----- DATA UNDER STUDY

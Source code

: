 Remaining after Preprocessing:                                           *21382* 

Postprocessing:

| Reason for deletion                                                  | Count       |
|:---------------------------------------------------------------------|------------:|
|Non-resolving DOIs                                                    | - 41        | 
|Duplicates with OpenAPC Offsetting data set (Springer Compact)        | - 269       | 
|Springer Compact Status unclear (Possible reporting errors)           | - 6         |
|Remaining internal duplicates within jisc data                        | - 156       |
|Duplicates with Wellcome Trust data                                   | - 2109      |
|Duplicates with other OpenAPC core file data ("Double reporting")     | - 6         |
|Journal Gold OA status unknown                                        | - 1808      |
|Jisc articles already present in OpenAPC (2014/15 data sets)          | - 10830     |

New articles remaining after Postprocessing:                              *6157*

----------
----- DATA UNDER STUDY

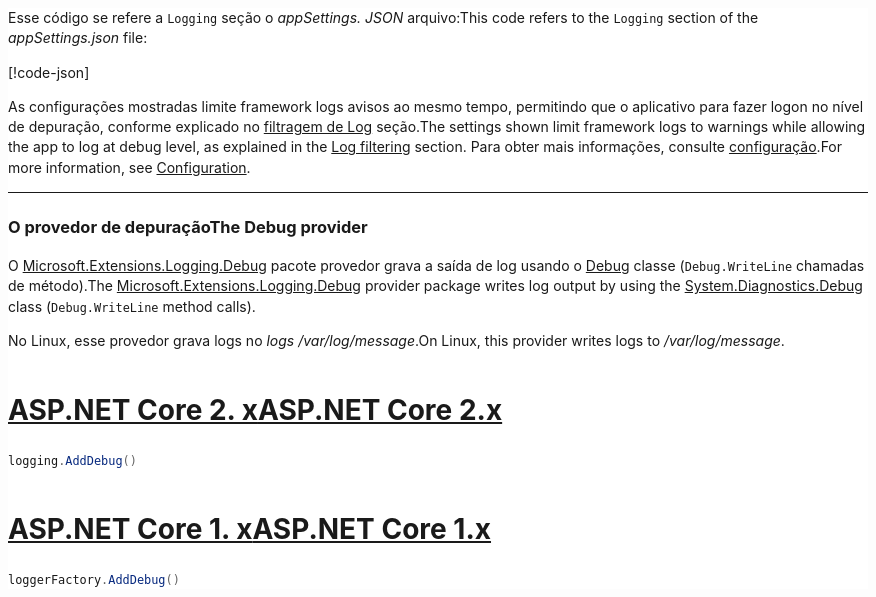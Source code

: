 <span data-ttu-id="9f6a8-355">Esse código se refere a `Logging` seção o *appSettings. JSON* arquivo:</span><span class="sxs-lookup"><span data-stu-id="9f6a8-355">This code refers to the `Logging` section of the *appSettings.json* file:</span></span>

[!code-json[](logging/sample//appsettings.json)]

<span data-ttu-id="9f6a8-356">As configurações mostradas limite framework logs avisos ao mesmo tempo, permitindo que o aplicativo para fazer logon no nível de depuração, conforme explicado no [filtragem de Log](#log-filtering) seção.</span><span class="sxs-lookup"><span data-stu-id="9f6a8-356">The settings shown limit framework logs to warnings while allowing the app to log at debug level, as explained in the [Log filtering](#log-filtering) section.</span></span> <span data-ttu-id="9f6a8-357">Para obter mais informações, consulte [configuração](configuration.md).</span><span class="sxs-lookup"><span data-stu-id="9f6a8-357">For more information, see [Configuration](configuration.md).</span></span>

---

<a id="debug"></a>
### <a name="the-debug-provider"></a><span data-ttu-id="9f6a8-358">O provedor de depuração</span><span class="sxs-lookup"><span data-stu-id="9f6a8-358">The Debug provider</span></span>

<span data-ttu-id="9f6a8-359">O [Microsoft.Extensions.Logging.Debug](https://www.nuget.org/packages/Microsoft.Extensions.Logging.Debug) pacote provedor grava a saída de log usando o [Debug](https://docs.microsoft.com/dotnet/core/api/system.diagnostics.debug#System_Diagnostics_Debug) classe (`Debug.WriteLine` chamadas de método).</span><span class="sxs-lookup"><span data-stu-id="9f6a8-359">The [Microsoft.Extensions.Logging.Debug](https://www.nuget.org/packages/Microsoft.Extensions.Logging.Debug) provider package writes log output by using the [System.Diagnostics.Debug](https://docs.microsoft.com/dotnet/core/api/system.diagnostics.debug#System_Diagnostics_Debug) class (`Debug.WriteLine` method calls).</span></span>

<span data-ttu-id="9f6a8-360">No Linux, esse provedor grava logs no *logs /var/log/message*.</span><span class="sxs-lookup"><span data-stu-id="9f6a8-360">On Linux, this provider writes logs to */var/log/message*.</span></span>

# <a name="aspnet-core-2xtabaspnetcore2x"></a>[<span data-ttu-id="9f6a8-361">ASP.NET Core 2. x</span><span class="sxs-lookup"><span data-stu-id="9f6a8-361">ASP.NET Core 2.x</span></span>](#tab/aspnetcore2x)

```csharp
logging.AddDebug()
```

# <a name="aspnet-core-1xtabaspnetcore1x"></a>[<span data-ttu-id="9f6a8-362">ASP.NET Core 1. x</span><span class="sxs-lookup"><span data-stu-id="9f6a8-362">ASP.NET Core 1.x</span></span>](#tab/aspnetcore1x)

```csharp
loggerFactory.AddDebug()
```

----------
----- DATA UNDER STUDY

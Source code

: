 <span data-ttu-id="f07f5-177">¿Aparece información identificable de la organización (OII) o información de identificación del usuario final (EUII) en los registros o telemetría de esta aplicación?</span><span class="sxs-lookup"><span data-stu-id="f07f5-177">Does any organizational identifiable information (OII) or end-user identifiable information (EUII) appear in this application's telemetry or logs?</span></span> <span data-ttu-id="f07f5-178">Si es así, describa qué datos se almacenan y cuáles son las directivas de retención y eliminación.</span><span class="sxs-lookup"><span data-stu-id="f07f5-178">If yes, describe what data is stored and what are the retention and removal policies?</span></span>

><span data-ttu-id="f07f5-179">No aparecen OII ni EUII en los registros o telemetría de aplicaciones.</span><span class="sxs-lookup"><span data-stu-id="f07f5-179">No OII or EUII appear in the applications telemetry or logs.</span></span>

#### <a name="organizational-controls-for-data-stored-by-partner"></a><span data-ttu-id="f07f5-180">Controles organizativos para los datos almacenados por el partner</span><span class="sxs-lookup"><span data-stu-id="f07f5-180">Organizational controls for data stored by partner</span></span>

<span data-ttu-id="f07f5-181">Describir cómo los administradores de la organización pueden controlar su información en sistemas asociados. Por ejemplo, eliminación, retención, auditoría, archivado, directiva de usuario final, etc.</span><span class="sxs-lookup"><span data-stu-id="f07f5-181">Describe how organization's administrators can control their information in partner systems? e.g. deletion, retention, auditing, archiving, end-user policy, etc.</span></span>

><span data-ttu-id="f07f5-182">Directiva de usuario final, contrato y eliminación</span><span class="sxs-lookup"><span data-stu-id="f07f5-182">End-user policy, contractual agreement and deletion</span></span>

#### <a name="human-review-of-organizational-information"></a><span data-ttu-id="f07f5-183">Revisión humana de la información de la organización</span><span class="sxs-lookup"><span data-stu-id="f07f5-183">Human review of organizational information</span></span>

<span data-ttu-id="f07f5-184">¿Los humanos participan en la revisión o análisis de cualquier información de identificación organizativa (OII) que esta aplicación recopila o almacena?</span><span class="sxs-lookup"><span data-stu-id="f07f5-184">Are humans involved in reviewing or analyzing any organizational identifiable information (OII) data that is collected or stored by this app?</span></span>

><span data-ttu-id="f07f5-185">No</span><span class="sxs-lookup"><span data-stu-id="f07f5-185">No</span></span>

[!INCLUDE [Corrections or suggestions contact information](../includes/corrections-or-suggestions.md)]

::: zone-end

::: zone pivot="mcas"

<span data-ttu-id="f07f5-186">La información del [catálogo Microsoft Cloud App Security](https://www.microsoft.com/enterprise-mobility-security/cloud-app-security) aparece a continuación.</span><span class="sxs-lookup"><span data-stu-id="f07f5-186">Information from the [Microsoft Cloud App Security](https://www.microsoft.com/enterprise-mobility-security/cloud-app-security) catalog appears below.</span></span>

----------

Will you return exactly the lines above from the one with "internal duplicates within" down to the one with "with other OpenAPC", counting both as part of the range?

RESPONSE TO THE TASK |
|Remaining internal duplicates within jisc data                        | - 156       |
|Duplicates with Wellcome Trust data                                   | - 2109      |
|Duplicates with other OpenAPC core file data ("Double reporting")     | - 6         |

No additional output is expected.